Roma İmparatorluğu’na sihirli iksiriyle kafa tutan Galyalı Asteriks, bu macerasında İngiltere Kraliçesi’nin yardımına koşuyor.
MASUM değil ama zararsız bir klişeler/ önyargılar toplamıdır Asteriks’in çizgi maceraları. Her şeyden önce komiktir ve her yaştan okura hitap eder. Tıpkı sinema uyarlamaları gibi! Özellikle Frankofon çevrelerin ilgisiz kalamayacağı bir mizaha sahiptir.
Beyazperdeye Asteriks Britanya’da ve Asteriks ile Normanlar çizgi maceralarından derlenerek uyarlanan Asteriks&Oburiks Gizli Görevde önceki filmlerin izlerini takip ediyor. Sağlam basıp izleyiciye kötü bir sürpriz yapmıyor. Bir yenilik, bir hoşluk da getirmiyor. Bu çizgi roman uyarlamasında alıştığımız her şey aynen var. Fakat hazzetmeyenlerdenseniz size cazip gelecek ekstra bir değer yok. Uçan kamera, panoramikler, yeterince CGI’ın yanı sıra Macaristan ve İrlanda’da kurulan “organik” setler vb. sayesinde filmin fiyakası yerinde!
Hikayenin başlangıcını bilmeyenlere özetleyelim: Asteriks ile Oburiks sihirli iksirleri sayesinde Roma işgaline direnebilen tek Gal köyünde yaşar. Oburiks küçükken kazana düştüğü için iri kıyım ve çok güçlüdür ama aklı biraz kıttır. Asteriks ise tipik köylü kurnazıdır. Biraz Hacivat ile Karagöz’ü andırırlar... Her macerada tarihi olaylar ve uygarlıklarla günümüz kültürüne göndermeler yapılır; tarihi kişilikler ve halklar hakkında herkesçe bilinen şeyler, önyargılar ve Fransız bakış açısı üzerine nükteler üretilir. Her seferinde Romalılarla savaşır ve kazanırlar.
ROMA, VİKİNG VE HİNTLİLER
Avrupa standartlarında çok yüksek prodüksiyon değerlerine sahip filmler olan Asteriks serisinin bu macerasında Sezar komutasındaki Roma ordusu Britanya’yı fethe gidiyor. Kraliçe, Romalılar’a sihirli iksirleri sayesinde direnebildiğini duyduğu Gal köyünden yardım istiyor. İksir hazırlanıyor, bir fıçıya konuyor ve Oburiks’in sırtına vuruluyor...

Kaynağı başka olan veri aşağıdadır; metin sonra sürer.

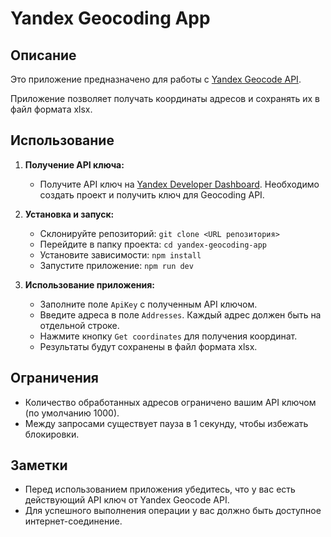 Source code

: # Yandex Geocoding App

## Описание

Это приложение предназначено для работы с [Yandex Geocode API](https://yandex.ru/dev/geocode/doc/ru/).

Приложение позволяет получать координаты адресов и сохранять их в файл формата xlsx.

## Использование

1. **Получение API ключа:**
    - Получите API ключ на [Yandex Developer Dashboard](https://developer.tech.yandex.ru/services/). Необходимо создать проект и получить ключ для Geocoding API.

2. **Установка и запуск:**
    - Склонируйте репозиторий: `git clone <URL репозитория>`
    - Перейдите в папку проекта: `cd yandex-geocoding-app`
    - Установите зависимости: `npm install`
    - Запустите приложение: `npm run dev`

3. **Использование приложения:**
    - Заполните поле `ApiKey` с полученным API ключом.
    - Введите адреса в поле `Addresses`. Каждый адрес должен быть на отдельной строке.
    - Нажмите кнопку `Get coordinates` для получения координат.
    - Результаты будут сохранены в файл формата xlsx.

## Ограничения
- Количество обработанных адресов ограничено вашим API ключом (по умолчанию 1000).
- Между запросами существует пауза в 1 секунду, чтобы избежать блокировки.

## Заметки
- Перед использованием приложения убедитесь, что у вас есть действующий API ключ от Yandex Geocode API.
- Для успешного выполнения операции у вас должно быть доступное интернет-соединение.

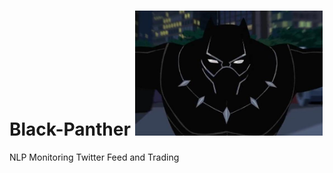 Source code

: # Black-Panther  <img src="docs/panther.jpg" width="300" height="200"/>
NLP Monitoring Twitter Feed and Trading
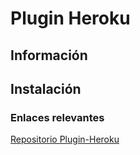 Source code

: # Plugin Heroku


## Información

## Instalación

### Enlaces relevantes
[Repositorio Plugin-Heroku](https://github.com/alu0100836059/gitbook-start-heroku-noejaco-final.git)
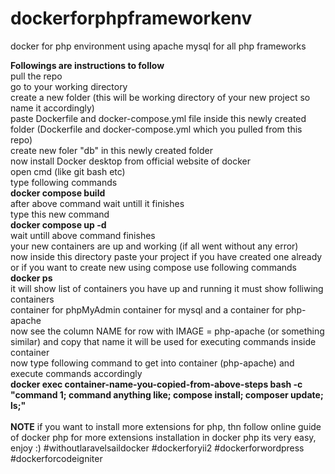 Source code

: # dockerforphpframeworkenv
docker for php environment using apache mysql for all php frameworks

**Followings are instructions to follow** <br>
pull the repo  <br>
go to your working directory  <br>
create a new folder (this will be working directory of your new project so name it accordingly) <br>
paste Dockerfile and docker-compose.yml file inside this newly created folder (Dockerfile and docker-compose.yml which you pulled from this repo) <br>
create new foler "db" in this newly created folder <br>
now install Docker desktop from official website of docker <br>
open cmd (like git bash etc)  <br>
type following commands  <br>
**docker compose build** <br>
after above command wait untill it finishes  <br>
type this new command  <br>
**docker compose up -d** <br>
wait untill above command finishes <br>
your new containers are up and working (if all went without any error)  <br>
now inside this directory paste your project if you have created one already or if you want to create new using compose use following commands <br>
**docker ps**  <br>
it will show list of containers you have up and running it must show folliwing containers  <br>
container for phpMyAdmin container for mysql and a container for php-apache  <br>
now see the column NAME for row with IMAGE = php-apache (or something similar) and copy that name it will be used for executing commands inside container <br>
now type following command to get into container (php-apache) and execute commands accordingly  <br>
**docker exec container-name-you-copied-from-above-steps bash -c "command 1; command anything like; compose install; composer update; ls;"**
 <br>
  <br>
  **NOTE**
if you want to install more extensions for php, thn follow online guide of docker php for more extensions installation in docker php its very easy, 
enjoy :) 
#withoutlaravelsaildocker
#dockerforyii2
#dockerforwordpress
#dockerforcodeigniter



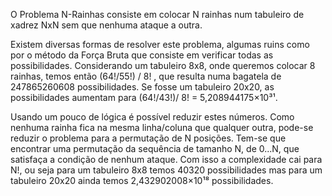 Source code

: O Problema N-Rainhas consiste em colocar N rainhas num tabuleiro de xadrez NxN sem que nenhuma ataque a outra.

Existem diversas formas de resolver este problema, algumas ruins como por o método da Força Bruta que consiste em verificar todas as possibilidades. Considerando um tabuleiro 8x8, onde queremos colocar 8 rainhas, temos então (64!/55!) / 8! , que resulta numa bagatela de 247865260608 possibilidades.
Se fosse um tabuleiro 20x20, as possibilidades aumentam para (64!/43!)/ 8! = 5,208944175×10³¹.

Usando um pouco de lógica é possível reduzir estes números. Como nenhuma rainha fica na mesma linha/coluna que qualquer outra, pode-se reduzir o problema para a permutação de N posições. Tem-se que encontrar uma permutação da sequência de tamanho N, de 0...N, que satisfaça a condição de nenhum ataque.
Com isso a complexidade cai para N!, ou seja para um tabuleiro 8x8 temos 40320 possibilidades mas para um tabuleiro 20x20 ainda temos 2,432902008×10¹⁸ possibilidades.
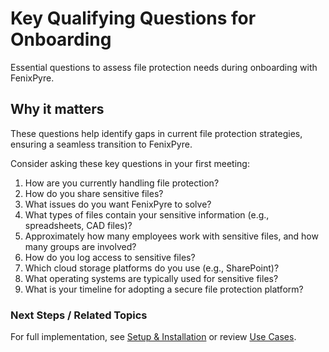 # Key Qualifying Questions for Onboarding

Essential questions to assess file protection needs during onboarding with FenixPyre.


## Why it matters
These questions help identify gaps in current file protection strategies, ensuring a seamless transition to FenixPyre.

Consider asking these key questions in your first meeting:

1. How are you currently handling file protection?
2. How do you share sensitive files?
3. What issues do you want FenixPyre to solve?
4. What types of files contain your sensitive information (e.g., spreadsheets, CAD files)?
5. Approximately how many employees work with sensitive files, and how many groups are involved?
6. How do you log access to sensitive files?
7. Which cloud storage platforms do you use (e.g., SharePoint)?
8. What operating systems are typically used for sensitive files?
9. What is your timeline for adopting a secure file protection platform?

### Next Steps / Related Topics
For full implementation, see [Setup & Installation](/03-setup-&-installation/index) or review [Use Cases](/08-use-cases/index).
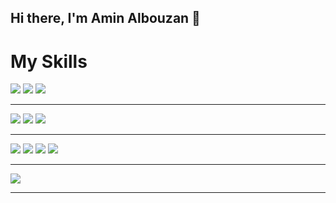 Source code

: ## Hi there, I'm Amin Albouzan 👋


<h1>My Skills</h1>

<div >
<img src="https://img.icons8.com/?size=100&id=40670&format=png&color=000000" width:"15px"/>
<img src="https://img.icons8.com/?size=100&id=PXTY4q2Sq2lG&format=png&color=000000" width:"15px"/>
<img src="https://img.icons8.com/?size=100&id=13679&format=png&color=000000" width:"15px"/>
</div>

<hr/>


<div >
<img src="https://img.icons8.com/?size=100&id=20909&format=png&color=000000" width:"15px"/>
<img src="https://img.icons8.com/?size=100&id=21278&format=png&color=000000" width:"15px"/>
<img src="https://img.icons8.com/?size=100&id=EzPCiQUqWWEa&format=png&color=000000" width:"15px"/>
</div>

<hr/>


<div >
<img src="https://img.icons8.com/?size=100&id=123603&format=png&color=000000" width:"15px"/>
<img src="https://img.icons8.com/?size=100&id=jD-fJzVguBmw&format=png&color=000000" width:"15px"/>
<img src="https://img.icons8.com/?size=100&id=54087&format=png&color=000000" width:"15px"/>
<img src="https://img.icons8.com/?size=100&id=PZQVBAxaueDJ&format=png&color=000000" width:"15px"/>
</div>

<hr/>


<div >
<img src="https://img.icons8.com/?size=100&id=9nLaR5KFGjN0&format=png&color=000000" width:"15px"/>

</div>


<hr/>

Gizli görevde olan Asteriks ve Oburiks’in yanına adam olsun diye verilmiş, köyün şefinin ergen yeğeni Kuduriks, Kraliçe’nin elçisi “tipik İngiliz centilmeni” Antikloraks var, bu kez. Filmin bütün mizahı da İngiliz erkeklerinin kibarlığının efeminelikle karıştırıldığı, kadınlarının Viktoryen döneme sıçrayan püritenlikle tanımlandığı, evleri doğayla Hobbitler düzeyinde iç içe, her gün beşte sıcak su içen (malumunuz henüz çayı bilmiyorlardı o tarihte ama filmde nasıl ‘keşfettiklerini’ görebilirsiniz!) bir halk olarak betimlenmesine dayanıyor. Tabii Vikingler, Romalılar ve Hintliler üzerine önyargıların yanına kadın-erkek ilişkileri de konuya dahil olunca filme sinen kokunun, İngilizlerin iddia ettiği gibi Galyalılardan değil homofobiden kaynaklandığını anlıyorsunuz ama düşük dozda!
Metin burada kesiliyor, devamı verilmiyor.